The initiative, which will cost 500 million yuan (US$60 million) in its first year, also involves the creation of new research facilities, part of a bid to increase the number of patents taken out by Chinese scientists.
The move was announced last week by the Chinese Academy of Sciences, China's science ministry, and other departments. It comes in response to criticism from Chinese researchers that much scientific equipment is outdated, and that those high-tech facilities that the country does have are not used to their full capacity.
As part of the new initiative, China will build a group of research laboratories to promote co-operative scientific projects involving Chinese and foreign scientists. Other research institutes throughout China that conduct government-approved scientific projects will be able to use research equipment as well as other resource material from laboratories built under the initiative.
External researchers will have to pay 'sharing fees' to use these resources. But institutes are required to keep their fees low, and are not allowed to make profits from hiring out their equipment.
Liu Yanhua, vice-minister of science and technology, told a press conference last week that the initiative would help make better use of previously scattered research resources, and would also help avoid duplication in research.
He said that "relatively backward" research conditions and insufficient funding had hindered China's progress in basic research and restricted the number of patents that it had obtained. Currently, most research programmes use imported equipment, Liu said, and money has been squandered through unnecessary purchases of laboratory equipment.
He pointed out, for example, that the whole US scientific community shares 16 moderate-resolution imaging spectroradiometer receivers (equipment for receiving data from remote sensing satellite). In contrast, China already has 17 such devices, and has already ordered another 80, a typical waste of resources, he said.

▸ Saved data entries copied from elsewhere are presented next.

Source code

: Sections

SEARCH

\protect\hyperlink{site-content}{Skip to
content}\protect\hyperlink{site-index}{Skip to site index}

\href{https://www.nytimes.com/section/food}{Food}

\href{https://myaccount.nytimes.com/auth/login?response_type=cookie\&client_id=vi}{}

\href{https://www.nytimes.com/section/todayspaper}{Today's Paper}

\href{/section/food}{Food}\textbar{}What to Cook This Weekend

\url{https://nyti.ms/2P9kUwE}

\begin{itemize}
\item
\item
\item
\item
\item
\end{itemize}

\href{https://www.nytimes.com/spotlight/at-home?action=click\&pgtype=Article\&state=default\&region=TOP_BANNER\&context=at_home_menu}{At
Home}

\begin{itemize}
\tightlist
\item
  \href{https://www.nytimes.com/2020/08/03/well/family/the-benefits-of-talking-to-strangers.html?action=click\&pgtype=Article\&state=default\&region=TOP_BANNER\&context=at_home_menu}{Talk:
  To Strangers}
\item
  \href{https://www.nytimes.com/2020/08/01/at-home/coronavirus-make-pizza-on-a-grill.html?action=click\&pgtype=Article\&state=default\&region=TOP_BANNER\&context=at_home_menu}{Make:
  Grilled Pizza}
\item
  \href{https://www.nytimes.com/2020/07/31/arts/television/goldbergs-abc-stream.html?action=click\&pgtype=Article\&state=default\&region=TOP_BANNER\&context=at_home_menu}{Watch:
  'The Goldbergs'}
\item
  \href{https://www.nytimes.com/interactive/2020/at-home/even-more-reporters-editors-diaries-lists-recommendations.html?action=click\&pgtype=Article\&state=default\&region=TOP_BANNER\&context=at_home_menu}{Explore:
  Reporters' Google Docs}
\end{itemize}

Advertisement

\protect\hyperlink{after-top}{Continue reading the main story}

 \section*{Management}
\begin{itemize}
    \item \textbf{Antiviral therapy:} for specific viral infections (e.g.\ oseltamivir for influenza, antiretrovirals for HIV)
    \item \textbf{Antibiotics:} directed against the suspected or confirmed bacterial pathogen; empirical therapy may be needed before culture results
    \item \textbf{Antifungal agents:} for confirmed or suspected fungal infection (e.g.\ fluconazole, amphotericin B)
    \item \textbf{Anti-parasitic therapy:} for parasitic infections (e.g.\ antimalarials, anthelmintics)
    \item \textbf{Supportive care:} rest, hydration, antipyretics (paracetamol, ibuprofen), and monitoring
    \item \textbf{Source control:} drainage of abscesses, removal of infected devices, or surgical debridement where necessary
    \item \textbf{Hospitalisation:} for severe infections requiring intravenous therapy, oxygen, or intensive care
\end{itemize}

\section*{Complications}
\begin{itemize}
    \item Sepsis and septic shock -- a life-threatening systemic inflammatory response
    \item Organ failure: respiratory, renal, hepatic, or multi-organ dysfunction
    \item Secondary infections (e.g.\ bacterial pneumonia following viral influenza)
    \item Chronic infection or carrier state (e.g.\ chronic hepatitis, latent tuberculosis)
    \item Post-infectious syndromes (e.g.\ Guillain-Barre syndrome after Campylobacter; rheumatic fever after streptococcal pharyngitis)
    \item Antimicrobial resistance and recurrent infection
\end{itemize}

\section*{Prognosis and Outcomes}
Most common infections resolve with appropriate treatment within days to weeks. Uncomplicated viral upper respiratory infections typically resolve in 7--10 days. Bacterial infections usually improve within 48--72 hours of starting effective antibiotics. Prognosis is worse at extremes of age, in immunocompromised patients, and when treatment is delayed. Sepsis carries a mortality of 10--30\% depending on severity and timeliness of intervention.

Poor research conditions and the lack of funding are major factors leading to the large gap in scientific development between China and developed countries, says Hu Qiheng of the Chinese Academy of Sciences, a member of a 23-person consultation group set up to oversee the efficient operation of the initiative.
"The initiative is a 'gospel' for China's scientific development, because it will help create a favourable research climate for scientists,'' he says.